Dini ve siyasi mantığı nedeniyle fikri, ayrıca kendi dönemindeki Masonluk hareketine olan köklü inancı nedeniyle organizasyonel olarak Cemaleddin Afgani'nin etkisi ile Şii mezhebinde de benzer hareketler ortaya çıktı. Bu Şii hareketler ile Müslüman Kardeşler, kurucusu Hasan el-Benna ve yazarı Seyyid Kutub arasındaki iletişim erken dönemde başladı. Bu etki en iyi şekilde İran dini muhalefetinin çok etkili bir figürü olan Ayetullah el-Kaşani tarafından ifade edilmiştir. Humeyni onun ve Nevab Safevi’nin önderlik ettiği İslam Fedaileri hareketinin bir uzantısı olarak görülür.
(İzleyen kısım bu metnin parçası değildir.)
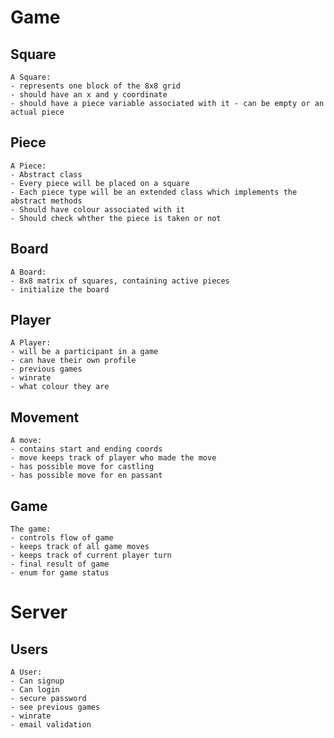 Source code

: # Game

## Square

    A Square:
    - represents one block of the 8x8 grid
    - should have an x and y coordinate
    - should have a piece variable associated with it - can be empty or an actual piece

## Piece

    A Piece:
    - Abstract class
    - Every piece will be placed on a square
    - Each piece type will be an extended class which implements the abstract methods
    - Should have colour associated with it
    - Should check whther the piece is taken or not

## Board

    A Board:
    - 8x8 matrix of squares, containing active pieces
    - initialize the board

## Player

    A Player:
    - will be a participant in a game
    - can have their own profile
    - previous games
    - winrate
    - what colour they are

## Movement

    A move:
    - contains start and ending coords
    - move keeps track of player who made the move
    - has possible move for castling
    - has possible move for en passant

## Game

    The game:
    - controls flow of game
    - keeps track of all game moves
    - keeps track of current player turn
    - final result of game
    - enum for game status

# Server

## Users

    A User:
    - Can signup
    - Can login
    - secure password
    - see previous games
    - winrate
    - email validation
Müslüman Kardeşler Sünniliği bir nebze olsun Şiileştirmeye çalışırken, İran dini muhalefeti de Şiiliği Sünnileştirmeye çalıştı. Bunu Humeyni devrimden sonra başardı. Humeyni'nin sekiz yıl boyunca Irak ile doğrudan savaş yoluyla "devrimi ihraç etme" konusunda başarısız olmasının ardından, ikinci Dini Lider Hamaney, siyasi Şiiliğe dayalı yeni bir yaklaşım benimsedi. Müslüman Kardeşler'den Sururiye, Hamas hareketi ve el-Kaide ile DEAŞ örgütlerine kadar Sünni siyasal İslam hareketleri de dönüp onun bayrağı altında birleştiler. Lübnan'da Hizbullah, Irak'ta Haşdi Şabi, Suriye'de milisler ve Yemen'de Husi hareketi gibi “azınlık vahşetini” temsil eden silahlı milis gruplar kurmayı başardı.
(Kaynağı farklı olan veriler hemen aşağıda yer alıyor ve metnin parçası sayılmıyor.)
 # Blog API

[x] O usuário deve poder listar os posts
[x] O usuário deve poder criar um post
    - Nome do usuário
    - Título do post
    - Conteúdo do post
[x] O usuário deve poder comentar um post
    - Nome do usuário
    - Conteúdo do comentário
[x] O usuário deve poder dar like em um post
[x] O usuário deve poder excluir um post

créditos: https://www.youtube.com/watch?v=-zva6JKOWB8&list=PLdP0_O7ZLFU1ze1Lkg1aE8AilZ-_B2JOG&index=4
Hamas hareketinin siyasi olarak Şiileşmesinin ardından İsrail ve Tanrı’nın ezilmiş halkı, İran ve Ehl-i Beytin maruz kaldığı zulüm gibi bölgedeki tarihi mağduriyetler, Filistin halkına yapılan utanç verici tarihi adaletsizlik ile Filistin'de buluştu. Batılı ülkeler ile ABD’nin bu adaletsizlikler karşısındaki tutumu, bugün İsrail ile İran arasında var olan ve bölgeyi yakma tehlikesi taşıyan çatışmanın pek çok ayrıntısını açıklıyor.
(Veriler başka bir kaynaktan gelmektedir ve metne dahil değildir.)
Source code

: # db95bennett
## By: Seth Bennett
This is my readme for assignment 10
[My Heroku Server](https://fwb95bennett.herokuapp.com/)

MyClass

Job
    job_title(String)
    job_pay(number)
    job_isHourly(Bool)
İsrail, ait olmadığı bir bölgede kuruluşundan bu yana inşa etmeye gayret ettiği sert caydırıcılık silahını bu kez, onlarca yıldır İslam Devrimi hayalleri ve Pers İmparatorluğu illüzyonları üzerinden hegemonyasını genişletmeye çalışan İran’a karşı yeniden kazanmaya başladı. Bugünkü sahnenin okumasına en çok hakim olan yanılsamalardan biri, İsrail'in bu politikasının yalnızca Binyamin Netanyahu'nun şahsıyla bağlantılı olduğu yanılsamasıdır. Halbuki bu İsrail içinde de güçlü bir şekilde destekleniyor ve tek fark yalnızca ifade edilme biçimindedir.
Son olarak, Suudi Arabistan ve BAE öncülüğünde Arap Körfez ülkelerinin tanık olduğu, bölgedeki şiddetli çatışmanın tarafı olan ülkeleri korkutan tarihi rönesansla birlikte, eski ve yeni, katil kimliklerin tüm ayrıntılarını temsil eden tüm bu arka planların anlaşılması gerekiyor. Çünkü bunu herhangi bir gerekçeyle ihmal etmek, görmezden gelmek son derece tehlikeli bir ihmaldir ve bu kimlik çatışması tüm boyutlarıyla sayıların veya “sosyal medyanın” diline bırakılmayacak kadar tehlikelidir.